Goodyear :
une condamnation scandaleuse
Deux ans après les faits, le
tribunal correctionnel d’Amiens a condamné huit ex-salariés de l’entreprise
Goodyear de la ville à 24 mois de prison dont neuf fermes. Ils étaient jugés
pour avoir retenu dans l’usine le directeur de la production, ainsi que le DRH
de l’usine, pendant trente heures, les 6 et 7 janvier 2014. Le 6, les deux
hauts cadres avaient organisé une réunion et annoncé le démantèlement à court
terme de l’usine de pneumatiques, et la perte de leur gagne pain pour les 1 143
salariés de l’entreprise – et donc pour de nombreux autres dépendant des
entreprises sous-traitantes.
Aujourd’hui la majorité des
ouvriers n’a pas retrouvé de travail. Mais cette violence là n’est pas
condamnable pour le gouvernement et la justice.
Avoir retenu dans les locaux de
l’usine une nuit ceux qui venaient leur annoncer avec cynisme, après leur avoir
fait miroiter pendant des années des solutions, qu’ils étaient jetés à la rue,
c’est cela qui serait criminel. « Ceux qui sont responsables de la perte de
milliers d’emplois ne sont pas jugés », dénoncent les ouvriers condamnés.
Qui plus est, les deux cadres
avaient immédiatement renoncé à des poursuites et les patrons de Goodyear
eux-mêmes avaient retiré leur plainte en application de l’accord de fin de
conflit signé avec les syndicats. C’est le ministère public – et derrière lui
le gouvernement – qui a décidé de maintenir les poursuites et de réclamer de
lourdes peines. Le procureur d’Amiens avait argumenté, prétendant ne pas «
tolérer, dans un État de droit, même dans un tel contexte social difficile »,
que les salariés se rendent « justice eux-mêmes ».

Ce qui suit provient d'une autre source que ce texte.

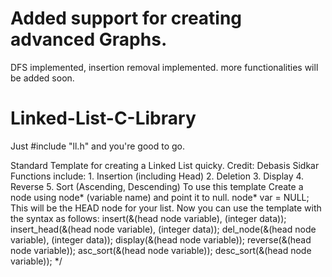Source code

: # Added support for creating advanced Graphs.
DFS implemented, insertion removal implemented.
more functionalities will be added soon.


# Linked-List-C-Library
Just #include "ll.h" and you're good to go.

Standard Template for creating a Linked List quicky.  Credit: Debasis Sidkar
Functions include:
    1. Insertion (including Head)
    2. Deletion
    3. Display
    4. Reverse
    5. Sort (Ascending, Descending)
To use this template
       Create a node using node* (variable name) and point it to null.
       node* var = NULL;
       This will be the HEAD node for your list.
    Now you can use the template with the syntax as follows:
    insert(&(head node variable), (integer data));
    insert_head(&(head node variable), (integer data));
    del_node(&(head node variable), (integer data));
    display(&(head node variable));
    reverse(&(head node variable));
    asc_sort(&(head node variable));
    desc_sort(&(head node variable));
*/
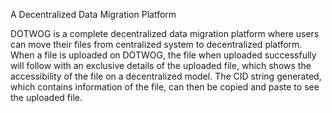 A Decentralized Data Migration Platform

DOTWOG is a complete decentralized data migration platform where users can move their files from centralized system to decentralized platform. When a file is uploaded on DOTWOG, the file when uploaded successfully will follow with an exclusive details of the uploaded file, which shows the accessibility of the file on a decentralized model. The CID string generated, which contains information of the file, can then be copied and paste to see the uploaded file. 
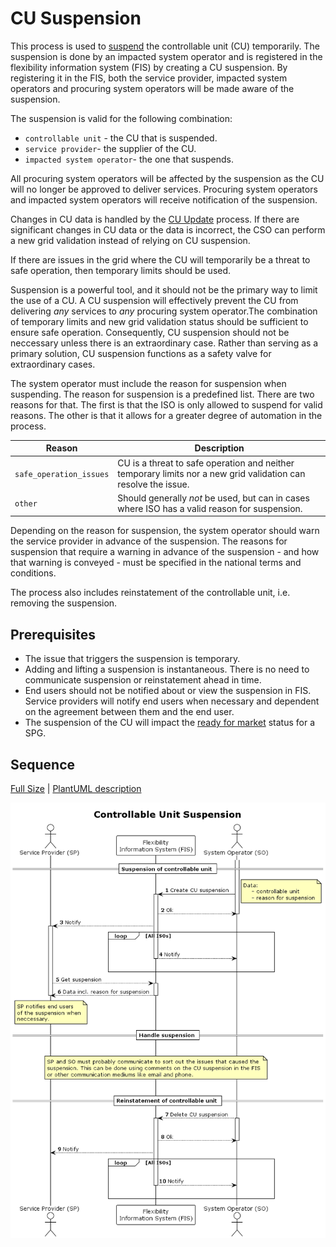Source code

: # CU Suspension

This process is used to [suspend](../concepts/suspension.md) the controllable
unit (CU) temporarily. The suspension is done by an impacted system operator
and is registered in the flexibility information system (FIS) by creating a CU suspension.
By registering it in the FIS, both the service provider, impacted system operators
and procuring system operators will be made aware of the suspension.

The suspension is valid for the following combination:

* `controllable unit` - the CU that is suspended.
* `service provider`- the supplier of the CU.
* `impacted system operator`- the one that suspends.

All procuring system operators will be affected by the suspension as the CU
will no longer be approved to deliver services. Procuring system operators and
impacted system operators will receive notification of the suspension.

Changes in CU data is handled by the [CU Update](../processes/controllable-unit-update.md) process.
If there are significant changes in CU data or the data is incorrect, the CSO
can perform a new grid validation instead of relying on CU suspension.

If there are issues in the grid where the CU will temporarily be a threat to safe
operation, then temporary limits should be used.

Suspension is a powerful tool, and it should not be the primary way to limit the
use of a CU. A CU suspension will effectively prevent the CU from delivering _any_
services to _any_ procuring system operator.The combination of temporary limits
and new grid validation status should be sufficient to ensure safe operation.
Consequently, CU suspension should not be neccessary unless there is an extraordinary
case. Rather than serving as a primary solution, CU suspension functions as a
safety valve for extraordinary cases.

The system operator must include the reason for suspension when suspending. The
reason for suspension is a predefined list. There are two reasons for that. The
first is that the ISO is only allowed to suspend for valid reasons. The other is
that it allows for a greater degree of automation in the process.

| Reason                  | Description                                                                                                    |
|-------------------------|----------------------------------------------------------------------------------------------------------------|
| `safe_operation_issues` | CU is a threat to safe operation and neither temporary limits nor a new grid validation can resolve the issue. |
| `other`                 | Should generally _not_ be used, but can in cases where ISO has a valid reason for suspension.                  |

Depending on the reason for suspension, the system operator should warn the
service provider in advance of the suspension. The reasons for suspension that
require a warning in advance of the suspension - and how that warning is
conveyed - must be specified in the national terms and conditions.

The process also includes reinstatement of the controllable unit,
i.e. removing the suspension.

## Prerequisites

* The issue that triggers the suspension is temporary.
* Adding and lifting a suspension is instantaneous. There is no need to
  communicate suspension or reinstatement ahead in time.
* End users should not be notified about or view the suspension in FIS. Service
  providers will notify end users when necessary and dependent on the agreement
  between them and the end user.
* The suspension of the CU will impact the [ready for market](https://elhub.github.io/flex-information-system/concepts/ready-for-market/)
  status for a SPG.

## Sequence

[Full Size](../diagrams/controllable_unit_suspension.png)
| [PlantUML description](../diagrams/controllable_unit_suspension.plantuml)

![Service Provider Registration](../diagrams/controllable_unit_suspension.png)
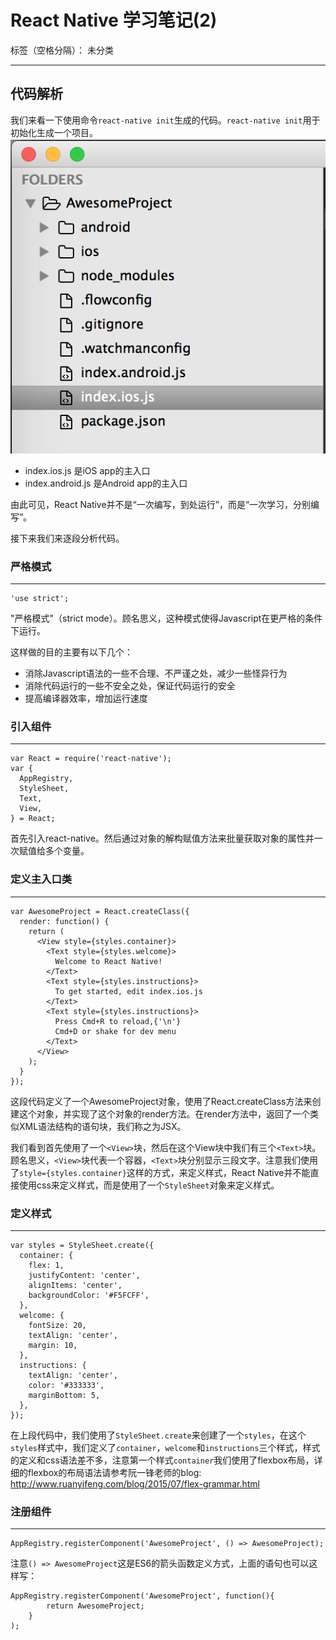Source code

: # React Native 学习笔记(2)

标签（空格分隔）： 未分类

---

## 代码解析 ##
我们来看一下使用命令`react-native init`生成的代码。`react-native init`用于初始化生成一个项目。
![代码目录结构][1]

 - index.ios.js 是iOS app的主入口
 - index.android.js 是Android app的主入口

由此可见，React Native并不是“一次编写，到处运行”，而是“一次学习，分别编写”。

接下来我们来逐段分析代码。

### 严格模式 ###

----------


    'use strict';

"严格模式"（strict mode）。顾名思义，这种模式使得Javascript在更严格的条件下运行。

这样做的目的主要有以下几个：

 - 消除Javascript语法的一些不合理、不严谨之处，减少一些怪异行为
 - 消除代码运行的一些不安全之处，保证代码运行的安全
 - 提高编译器效率，增加运行速度

### 引入组件 ###

----------

    var React = require('react-native');
    var {
      AppRegistry,
      StyleSheet,
      Text,
      View,
    } = React;
    
首先引入react-native。然后通过对象的解构赋值方法来批量获取对象的属性并一次赋值给多个变量。

### 定义主入口类 ###

----------

    var AwesomeProject = React.createClass({
      render: function() {
        return (
          <View style={styles.container}>
            <Text style={styles.welcome}>
              Welcome to React Native!
            </Text>
            <Text style={styles.instructions}>
              To get started, edit index.ios.js
            </Text>
            <Text style={styles.instructions}>
              Press Cmd+R to reload,{'\n'}
              Cmd+D or shake for dev menu
            </Text>
          </View>
        );
      }
    });
    
这段代码定义了一个AwesomeProject对象，使用了React.createClass方法来创建这个对象，并实现了这个对象的render方法。在render方法中，返回了一个类似XML语法结构的语句块，我们称之为JSX。

我们看到首先使用了一个`<View>`块，然后在这个View块中我们有三个`<Text>`块。顾名思义，`<View>`块代表一个容器，`<Text>`块分别显示三段文字。注意我们使用了`style={styles.container}`这样的方式，来定义样式，React Native并不能直接使用css来定义样式，而是使用了一个`StyleSheet`对象来定义样式。

### 定义样式 ###

----------

    var styles = StyleSheet.create({
      container: {
        flex: 1,
        justifyContent: 'center',
        alignItems: 'center',
        backgroundColor: '#F5FCFF',
      },
      welcome: {
        fontSize: 20,
        textAlign: 'center',
        margin: 10,
      },
      instructions: {
        textAlign: 'center',
        color: '#333333',
        marginBottom: 5,
      },
    });
    
在上段代码中，我们使用了`StyleSheet.create`来创建了一个`styles`，在这个`styles`样式中，我们定义了`container`，`welcome`和`instructions`三个样式，样式的定义和css语法差不多，注意第一个样式`container`我们使用了flexbox布局，详细的flexbox的布局语法请参考阮一锋老师的blog: http://www.ruanyifeng.com/blog/2015/07/flex-grammar.html

### 注册组件 ###

----------


    AppRegistry.registerComponent('AwesomeProject', () => AwesomeProject);

注意`() => AwesomeProject`这是ES6的箭头函数定义方式，上面的语句也可以这样写：

    AppRegistry.registerComponent('AwesomeProject', function(){
            return AwesomeProject;
        }
    );

  [1]: content/20151216/sublime.png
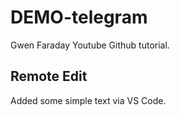 # DEMO-telegram
Gwen Faraday Youtube Github tutorial.

## Remote Edit
Added some simple text via VS Code.
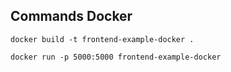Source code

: 
## Commands Docker

`docker build -t frontend-example-docker .`

`docker run -p 5000:5000 frontend-example-docker` 
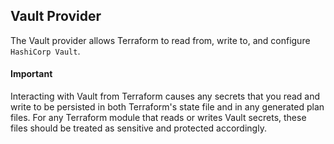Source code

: ## Vault Provider
The Vault provider allows Terraform to read from, write to, and configure `HashiCorp Vault`.

#### Important

Interacting with Vault from Terraform causes any secrets that you read and write to be persisted in both Terraform's state file and in any generated plan files. For any Terraform module that reads or writes Vault secrets, these files should be treated as sensitive and protected accordingly.
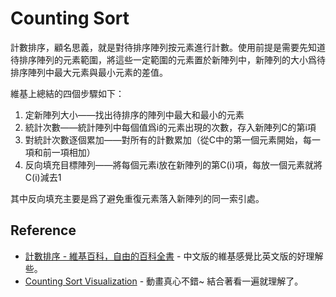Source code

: # Counting Sort

計數排序，顧名思義，就是對待排序陣列按元素進行計數。使用前提是需要先知道待排序陣列的元素範圍，將這些一定範圍的元素置於新陣列中，新陣列的大小爲待排序陣列中最大元素與最小元素的差值。

維基上總結的四個步驟如下：

1. 定新陣列大小——找出待排序的陣列中最大和最小的元素
2. 統計次數——統計陣列中每個值爲i的元素出現的次數，存入新陣列C的第i項
3. 對統計次數逐個累加——對所有的計數累加（從C中的第一個元素開始，每一項和前一項相加）
4. 反向填充目標陣列——將每個元素i放在新陣列的第C(i)項，每放一個元素就將C(i)減去1

其中反向填充主要是爲了避免重復元素落入新陣列的同一索引處。

## Reference

- [計數排序 - 維基百科，自由的百科全書](http://zh.wikipedia.org/wiki/%E8%AE%A1%E6%95%B0%E6%8E%92%E5%BA%8F) - 中文版的維基感覺比英文版的好理解些。
- [Counting Sort Visualization](https://www.cs.usfca.edu/~galles/visualization/CountingSort.html) - 動畫真心不錯~ 結合著看一遍就理解了。
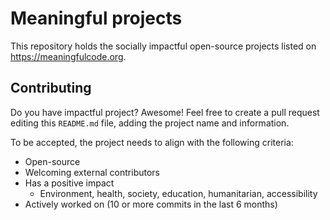 # Meaningful projects

This repository holds the socially impactful open-source projects listed on https://meaningfulcode.org.

## Contributing

Do you have impactful project? Awesome! Feel free to create a pull request editing this `README.md` file, adding the project name and information.

To be accepted, the project needs to align with the following criteria:

- Open-source
- Welcoming external contributors
- Has a positive impact
  - Environment, health, society, education, humanitarian, accessibility
- Actively worked on (10 or more commits in the last 6 months)
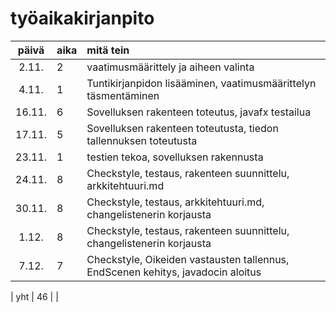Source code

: # työaikakirjanpito

| päivä | aika | mitä tein  |
| :----:|:-----| :-----|
|2.11.  | 2    |vaatimusmäärittely ja aiheen valinta |
|4.11.  | 1    |Tuntikirjanpidon lisääminen, vaatimusmäärittelyn täsmentäminen|
|16.11.  | 6    |Sovelluksen rakenteen toteutus, javafx testailua|
|17.11.  | 5    |Sovelluksen rakenteen toteutusta, tiedon tallennuksen toteutusta|
|23.11.  | 1    |testien tekoa, sovelluksen rakennusta|
|24.11.  | 8    |Checkstyle, testaus, rakenteen suunnittelu, arkkitehtuuri.md|
|30.11.  | 8    |Checkstyle, testaus, arkkitehtuuri.md, changelistenerin korjausta|
|1.12.  | 8    |Checkstyle, testaus, rakenteen suunnittelu, changelistenerin korjausta|
|7.12.  | 7    |Checkstyle, Oikeiden vastausten tallennus, EndScenen kehitys, javadocin aloitus|


| yht   | 46   | |
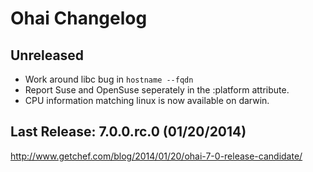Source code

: # Ohai Changelog

## Unreleased

* Work around libc bug in `hostname --fqdn`
* Report Suse and OpenSuse seperately in the :platform attribute.
* CPU information matching linux is now available on darwin.

## Last Release: 7.0.0.rc.0 (01/20/2014)

http://www.getchef.com/blog/2014/01/20/ohai-7-0-release-candidate/
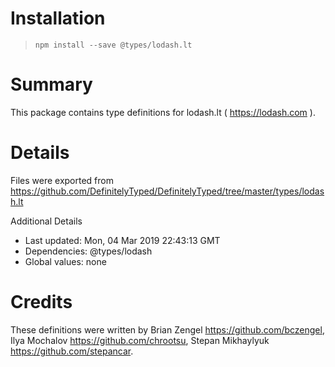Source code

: # Installation
> `npm install --save @types/lodash.lt`

# Summary
This package contains type definitions for lodash.lt ( https://lodash.com ).

# Details
Files were exported from https://github.com/DefinitelyTyped/DefinitelyTyped/tree/master/types/lodash.lt

Additional Details
 * Last updated: Mon, 04 Mar 2019 22:43:13 GMT
 * Dependencies: @types/lodash
 * Global values: none

# Credits
These definitions were written by Brian Zengel <https://github.com/bczengel>, Ilya Mochalov <https://github.com/chrootsu>, Stepan Mikhaylyuk <https://github.com/stepancar>.
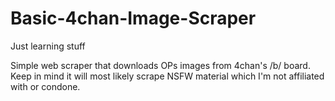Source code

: # Basic-4chan-Image-Scraper
Just learning stuff

Simple web scraper that downloads OPs images from 4chan's /b/ board. Keep in mind it will most likely scrape NSFW material which I'm not affiliated with or condone.
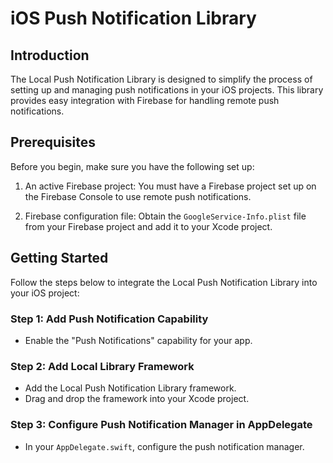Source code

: # iOS Push Notification Library

## Introduction

The Local Push Notification Library is designed to simplify the process of setting up and managing push notifications in your iOS projects. This library provides easy integration with Firebase for handling remote push notifications.

## Prerequisites

Before you begin, make sure you have the following set up:

1. An active Firebase project: You must have a Firebase project set up on the Firebase Console to use remote push notifications.

2. Firebase configuration file: Obtain the `GoogleService-Info.plist` file from your Firebase project and add it to your Xcode project.

## Getting Started

Follow the steps below to integrate the Local Push Notification Library into your iOS project:

### Step 1: Add Push Notification Capability

- Enable the "Push Notifications" capability for your app.

### Step 2: Add Local Library Framework

- Add the Local Push Notification Library framework.
- Drag and drop the framework into your Xcode project.

### Step 3: Configure Push Notification Manager in AppDelegate

- In your `AppDelegate.swift`, configure the push notification manager.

Il y a deux ans, lors des faits,
le responsable de la CGT Mickael Wamen dénonçait « l’ensemble des pouvoirs
de l’État à la disposition de Goodyear ». Les CRS sont durement intervenus
lors des manifestations tandis que ses politiciens ont fait de fausses
promesses destinées à lanterner les travailleurs. Arnaud Montebourg qui, après
avoir promis sur le parking de l’usine avant les élections présidentielles, «
l’interdiction des licenciements boursiers », exhortait, une fois ministre,
les ouvriers en lutte et la CGT à « mettre de l’eau dans son vin ». Les
politiciens socialistes locaux, journalistes, autres syndicalistes ont pendant
des années dénoncé la section locale de la CGT, en lui faisant endosser la
responsabilité des licenciements, due selon eux à son intransigeance.
En réalité, ce sont les années de
mobilisation des 1 143 salariés que l’État entend lourdement sanctionner dans
ce procès, une mobilisation de la presque totalité des salariés qui fut
opiniâtre et vigoureuse. Depuis 2007, la direction a cherché en vain à imposer
une réorganisation du travail et des plans de licenciements. Une succession de
coups de colère, de grèves ponctuelles mais quasi totales avaient à chaque fois
incité la direction à de prudentes retraites. Puis après l’annonce de la
fermeture les actions des ouvriers s’étaient multipliées. Leur volonté de ne
pas baisser la tête face aux licenciements a marqué les esprits dans la région
et au-delà. C’est cela que les patrons par l’intermédiaire de l’État veulent
faire payer aux ouvriers de Goodyear.